If a line below includes the string "registration", copy it.
START RECORDED DATA
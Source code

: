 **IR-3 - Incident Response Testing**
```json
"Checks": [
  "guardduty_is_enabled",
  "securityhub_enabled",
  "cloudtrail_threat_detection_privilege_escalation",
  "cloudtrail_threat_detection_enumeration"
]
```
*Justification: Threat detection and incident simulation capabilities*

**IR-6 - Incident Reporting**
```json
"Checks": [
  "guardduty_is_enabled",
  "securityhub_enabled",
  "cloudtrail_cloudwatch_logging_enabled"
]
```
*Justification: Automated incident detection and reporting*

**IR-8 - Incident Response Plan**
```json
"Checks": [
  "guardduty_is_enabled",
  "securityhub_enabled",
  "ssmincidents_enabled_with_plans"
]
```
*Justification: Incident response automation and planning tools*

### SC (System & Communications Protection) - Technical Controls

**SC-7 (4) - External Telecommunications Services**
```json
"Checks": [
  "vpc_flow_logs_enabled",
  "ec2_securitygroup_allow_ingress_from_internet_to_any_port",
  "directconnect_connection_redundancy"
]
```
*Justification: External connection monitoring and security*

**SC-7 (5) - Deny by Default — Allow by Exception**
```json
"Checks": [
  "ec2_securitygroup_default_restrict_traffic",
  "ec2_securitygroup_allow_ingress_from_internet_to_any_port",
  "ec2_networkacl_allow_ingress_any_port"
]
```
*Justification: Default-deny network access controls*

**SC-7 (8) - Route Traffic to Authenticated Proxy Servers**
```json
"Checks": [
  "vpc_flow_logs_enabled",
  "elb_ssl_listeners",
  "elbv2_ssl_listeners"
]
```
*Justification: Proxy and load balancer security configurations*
END RECORDED DATA
START RECORDED DATA
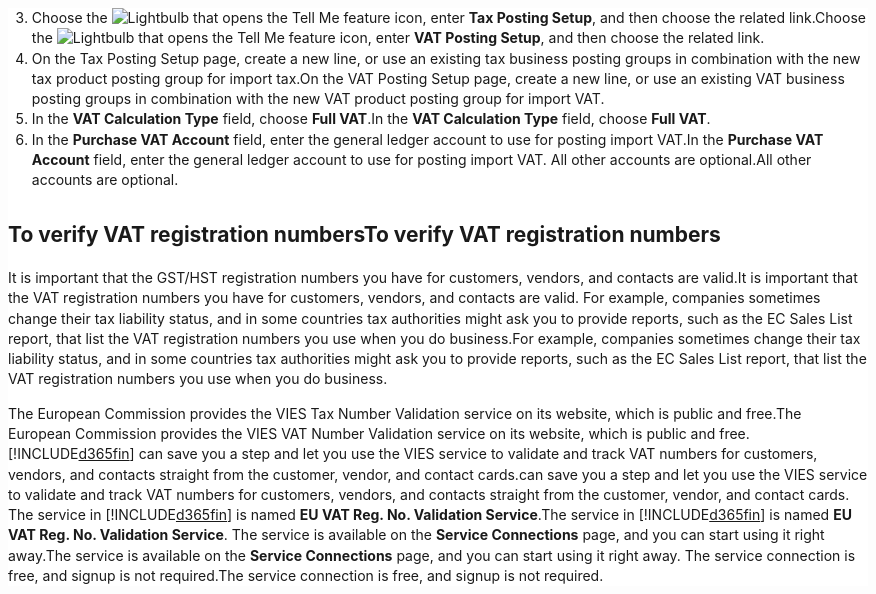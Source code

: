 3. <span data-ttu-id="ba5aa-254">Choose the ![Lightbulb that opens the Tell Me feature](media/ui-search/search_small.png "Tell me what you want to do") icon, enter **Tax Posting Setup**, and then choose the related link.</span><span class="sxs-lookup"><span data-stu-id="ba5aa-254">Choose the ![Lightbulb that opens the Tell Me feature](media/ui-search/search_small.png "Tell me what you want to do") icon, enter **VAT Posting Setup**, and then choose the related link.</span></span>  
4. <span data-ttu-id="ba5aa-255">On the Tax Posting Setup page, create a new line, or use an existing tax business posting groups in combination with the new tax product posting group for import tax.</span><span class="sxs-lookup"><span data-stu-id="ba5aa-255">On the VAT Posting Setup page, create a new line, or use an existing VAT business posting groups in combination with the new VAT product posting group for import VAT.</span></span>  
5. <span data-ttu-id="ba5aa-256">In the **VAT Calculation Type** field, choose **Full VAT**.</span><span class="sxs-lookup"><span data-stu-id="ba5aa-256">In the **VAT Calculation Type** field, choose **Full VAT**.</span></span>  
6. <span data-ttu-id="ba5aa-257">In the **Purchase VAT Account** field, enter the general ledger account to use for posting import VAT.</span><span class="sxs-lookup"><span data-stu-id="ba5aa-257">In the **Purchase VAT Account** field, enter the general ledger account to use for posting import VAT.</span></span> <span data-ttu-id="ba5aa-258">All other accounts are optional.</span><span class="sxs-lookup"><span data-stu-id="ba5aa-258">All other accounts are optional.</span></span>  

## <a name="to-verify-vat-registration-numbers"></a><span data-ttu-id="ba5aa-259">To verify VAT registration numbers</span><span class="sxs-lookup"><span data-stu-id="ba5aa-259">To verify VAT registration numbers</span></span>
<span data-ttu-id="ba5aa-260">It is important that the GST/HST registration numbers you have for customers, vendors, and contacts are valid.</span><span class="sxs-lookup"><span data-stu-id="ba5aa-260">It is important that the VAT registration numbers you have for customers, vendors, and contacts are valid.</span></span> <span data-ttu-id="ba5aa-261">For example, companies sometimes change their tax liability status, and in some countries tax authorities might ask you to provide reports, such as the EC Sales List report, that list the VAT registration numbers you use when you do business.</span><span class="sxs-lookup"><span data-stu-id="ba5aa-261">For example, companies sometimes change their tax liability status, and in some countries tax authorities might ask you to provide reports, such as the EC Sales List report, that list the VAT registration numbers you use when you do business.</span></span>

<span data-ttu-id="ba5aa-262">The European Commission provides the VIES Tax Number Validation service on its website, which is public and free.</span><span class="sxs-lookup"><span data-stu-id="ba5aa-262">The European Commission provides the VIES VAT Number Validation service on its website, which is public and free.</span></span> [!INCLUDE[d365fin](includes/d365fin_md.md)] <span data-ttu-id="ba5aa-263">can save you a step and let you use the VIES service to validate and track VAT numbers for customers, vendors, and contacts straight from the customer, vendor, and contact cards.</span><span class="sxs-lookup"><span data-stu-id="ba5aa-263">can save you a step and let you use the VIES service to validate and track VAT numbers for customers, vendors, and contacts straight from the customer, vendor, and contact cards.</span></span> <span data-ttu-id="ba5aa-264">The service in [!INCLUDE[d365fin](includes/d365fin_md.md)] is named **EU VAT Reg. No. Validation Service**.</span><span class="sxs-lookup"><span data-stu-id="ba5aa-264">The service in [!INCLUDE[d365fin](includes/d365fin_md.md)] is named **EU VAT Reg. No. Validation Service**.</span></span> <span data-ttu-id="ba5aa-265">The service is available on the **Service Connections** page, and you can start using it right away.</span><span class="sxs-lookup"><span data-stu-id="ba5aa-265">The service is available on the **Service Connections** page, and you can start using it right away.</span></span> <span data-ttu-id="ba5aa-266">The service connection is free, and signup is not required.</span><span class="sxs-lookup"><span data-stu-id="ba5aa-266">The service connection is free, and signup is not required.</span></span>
END RECORDED DATA
● ANSWER TO THIS PROBLEM
## <a name="to-verify-vat-registration-numbers"></a><span data-ttu-id="ba5aa-259">To verify VAT registration numbers</span><span class="sxs-lookup"><span data-stu-id="ba5aa-259">To verify VAT registration numbers</span></span>
<span data-ttu-id="ba5aa-260">It is important that the GST/HST registration numbers you have for customers, vendors, and contacts are valid.</span><span class="sxs-lookup"><span data-stu-id="ba5aa-260">It is important that the VAT registration numbers you have for customers, vendors, and contacts are valid.</span></span> <span data-ttu-id="ba5aa-261">For example, companies sometimes change their tax liability status, and in some countries tax authorities might ask you to provide reports, such as the EC Sales List report, that list the VAT registration numbers you use when you do business.</span><span class="sxs-lookup"><span data-stu-id="ba5aa-261">For example, companies sometimes change their tax liability status, and in some countries tax authorities might ask you to provide reports, such as the EC Sales List report, that list the VAT registration numbers you use when you do business.</span></span>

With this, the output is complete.